Landon Whitsett (author, Vice-moderator of PCUSA, Doctor Who fan, social media whiz and all-around decent fellow) is thinking about a follow up volume to his first book Open Source Church. This second book takes the open source concept a little farther, with a working title of “Freedom and Fellowship: An Open Source Theology”. Sounds pretty cool, actually.
As he does, Landon has lobbed a couple of questions that have come to mind in the writing process out into the twitterverse… the one that I keep turning over in my mind this week has to do with art.
Do you agree or disagree that art is of a higher order than rational or physical works? Why or why not?
with a little clarification as people started responding…
What separates art from mere physical objects and rational logic and Trying to distinguish between art and the products of rationality and physicality.
It made me think about the way people distinguish between art and science/rationality. When someone takes a process of some sort and becomes really proficient or efficient, you’ll hear someone say, “Wow- Joe’s really got that down to a science.” As if that is the highest level of praise as a means of getting things done.
But then you’ll hear someone else say, “There’s the science of ____ , and then there’s the art”. Which sort of makes it seem that even when you’ve got something “down to a science” there is value in an artful way of doing that activity.
Oddly, the kiddo and I had a lengthy conversation about some of this the other night, too. A friend of ours who is an outspoken atheist had posted a link on Facebook to a story about the destruction of a work of art. It was a piece that has been outraging Christians since it was made public 20 years ago – a photograph of a crucifix suspended in urine and called Immersion (Piss Christ).
So we started talking about why it makes sense that people were offended- in the same way that we can understand people being offended by the burning of a Qur’an or the cartoon images of the prophet Mohammed. When things we consider sacred are treated without respect for their sacred nature, we tend to respond at a deep level.
But what if the offense is meant to be art? What is it that moves a piece beyond its shock value into something people see as “art”. Certainly there are many different and disturbing pieces out there that include an image of Christ on the cross – some that move me, others that leave me scratching my head, and still others that make me want to look away. But in each of those categories, the work transcends a “do I approve of this?” level of interaction.

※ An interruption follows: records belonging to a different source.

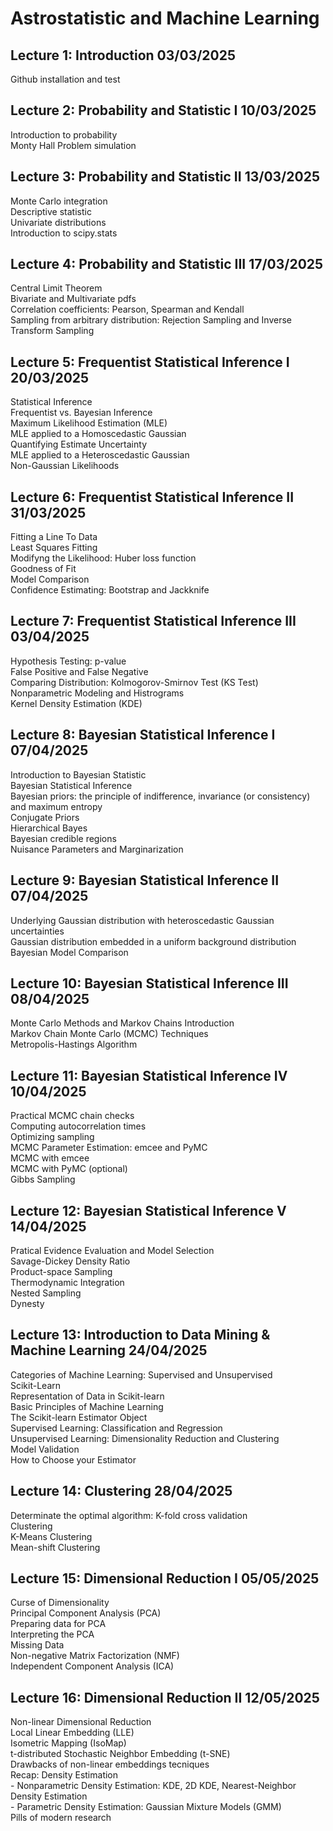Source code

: # Astrostatistic and Machine Learning

## Lecture 1: Introduction                                     03/03/2025
Github installation and test

## Lecture 2: Probability and Statistic I                      10/03/2025
Introduction to probability  
Monty Hall Problem simulation

## Lecture 3: Probability and Statistic II                     13/03/2025
Monte Carlo integration  
Descriptive statistic  
Univariate distributions  
Introduction to scipy.stats

## Lecture 4: Probability and Statistic III                    17/03/2025
Central Limit Theorem  
Bivariate and Multivariate pdfs  
Correlation coefficients: Pearson, Spearman and Kendall  
Sampling from arbitrary distribution: Rejection Sampling and Inverse Transform Sampling

## Lecture 5: Frequentist Statistical Inference I              20/03/2025
Statistical Inference  
Frequentist vs. Bayesian Inference  
Maximum Likelihood Estimation (MLE)  
MLE applied to a Homoscedastic Gaussian  
Quantifying Estimate Uncertainty  
MLE applied to a Heteroscedastic Gaussian  
Non-Gaussian Likelihoods  

## Lecture 6: Frequentist Statistical Inference II             31/03/2025
Fitting a Line To Data  
Least Squares Fitting  
Modifyng the Likelihood: Huber loss function  
Goodness of Fit  
Model Comparison  
Confidence Estimating: Bootstrap and Jackknife  

## Lecture 7: Frequentist Statistical Inference III            03/04/2025
Hypothesis Testing: p-value  
False Positive and False Negative  
Comparing Distribution: Kolmogorov-Smirnov Test (KS Test)  
Nonparametric Modeling and Histrograms  
Kernel Density Estimation (KDE)  

## Lecture 8: Bayesian Statistical Inference I                 07/04/2025
Introduction to Bayesian Statistic  
Bayesian Statistical Inference  
Bayesian priors: the principle of indifference, invariance (or consistency) and maximum entropy  
Conjugate Priors  
Hierarchical Bayes  
Bayesian credible regions  
Nuisance Parameters and Marginarization  

## Lecture 9: Bayesian Statistical Inference II                07/04/2025
Underlying Gaussian distribution with heteroscedastic Gaussian uncertainties  
Gaussian distribution embedded in a uniform background distribution  
Bayesian Model Comparison  

## Lecture 10: Bayesian Statistical Inference III              08/04/2025
Monte Carlo Methods and Markov Chains Introduction  
Markov Chain Monte Carlo (MCMC) Techniques  
Metropolis-Hastings Algorithm  

## Lecture 11: Bayesian Statistical Inference IV               10/04/2025
Practical MCMC chain checks  
Computing autocorrelation times  
Optimizing sampling  
MCMC Parameter Estimation: emcee and PyMC  
MCMC with emcee  
MCMC with PyMC (optional)  
Gibbs Sampling  

## Lecture 12: Bayesian Statistical Inference V                14/04/2025
Pratical Evidence Evaluation and Model Selection  
Savage-Dickey Density Ratio  
Product-space Sampling  
Thermodynamic Integration  
Nested Sampling  
Dynesty  

## Lecture 13: Introduction to Data Mining & Machine Learning  24/04/2025
Categories of Machine Learning: Supervised and Unsupervised  
Scikit-Learn  
Representation of Data in Scikit-learn  
Basic Principles of Machine Learning  
The Scikit-learn Estimator Object  
Supervised Learning: Classification and Regression  
Unsupervised Learning: Dimensionality Reduction and Clustering  
Model Validation  
How to Choose your Estimator  

## Lecture 14: Clustering                                      28/04/2025
Determinate the optimal algorithm: K-fold cross validation  
Clustering  
K-Means Clustering  
Mean-shift Clustering  

## Lecture 15: Dimensional Reduction I                         05/05/2025
Curse of Dimensionality  
Principal Component Analysis (PCA)  
Preparing data for PCA  
Interpreting the PCA  
Missing Data  
Non-negative Matrix Factorization (NMF)  
Independent Component Analysis (ICA)  

## Lecture 16: Dimensional Reduction II                        12/05/2025
Non-linear Dimensional Reduction  
Local Linear Embedding (LLE)  
Isometric Mapping (IsoMap)  
t-distributed Stochastic Neighbor Embedding (t-SNE)  
Drawbacks of non-linear embeddings tecniques  
Recap: Density Estimation  
    - Nonparametric Density Estimation: KDE, 2D KDE, Nearest-Neighbor Density Estimation  
    - Parametric Density Estimation: Gaussian Mixture Models (GMM)  
Pills of modern research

I know – or at least trust – that the artist thought about her subject and how it would take shape in her particular medium. And I imagine at some point in the process the artist imagines someone attempting to engage with his finished piece, and he will have some idea of how he would like those observers to respond. Somewhere in the midst of those decisions (rationality) and the act of creating a finished product (physicality) a catalyst sparks something that makes it more.
Not everything we create becomes art. A finely constructed building may be fully functional and look right and good, but it doesn’t connect with the soul the way a Wren cathedral or Lloyd-Wright house or and IM Pei museum does. Not all fiction ought to be in the Literature section, but there are historical and biographical tomes that lift the reader out of their reality to another place. Concerts, plays, musicals – all can run the gamut from a show to an artistic revelation.
I don’t know that I can answer any of Landon’s questions after mulling over all this, but I do see some implications for ministry. For generations we have worked to develop systems and methods and “just add water” versions of churchy things. There are apologetics and tracts that make a case for the right way to come to faith. There are instructions for developing a quiet time, guides for discipling this group or that, and even conferences with answers for church planting, transformation, growth and renewal. We can learn how to be missional, attractional or emergent.
But what we don’t capture in all of these rational discussions about ministry is the art… not artifice that puts a false face or emotion on something but that intangible quality that breathes life into process. That takes a textbook response to a case study and makes it a beautiful interaction between beloved children of God. There is a sense that people who are gifted go farther in the arts (I can make a paint-by-number look like Bob Ross, but I’m no Michelangelo). I suppose there is a bit of that in the spiritual gifts as well. The Holy Spirit breathes life into the work of those God calls to ministry and pours out gifts into the body to empower the priesthood of all believers.
The life and livelihood of the church isn’t rational any more than it is the physical structure that bears the address of the church. The life and livelihood of the church is in the art of being God’s people, attuned to the Spirit and responding to the needs of a world in desperate need of beauty, love, mercy and grace.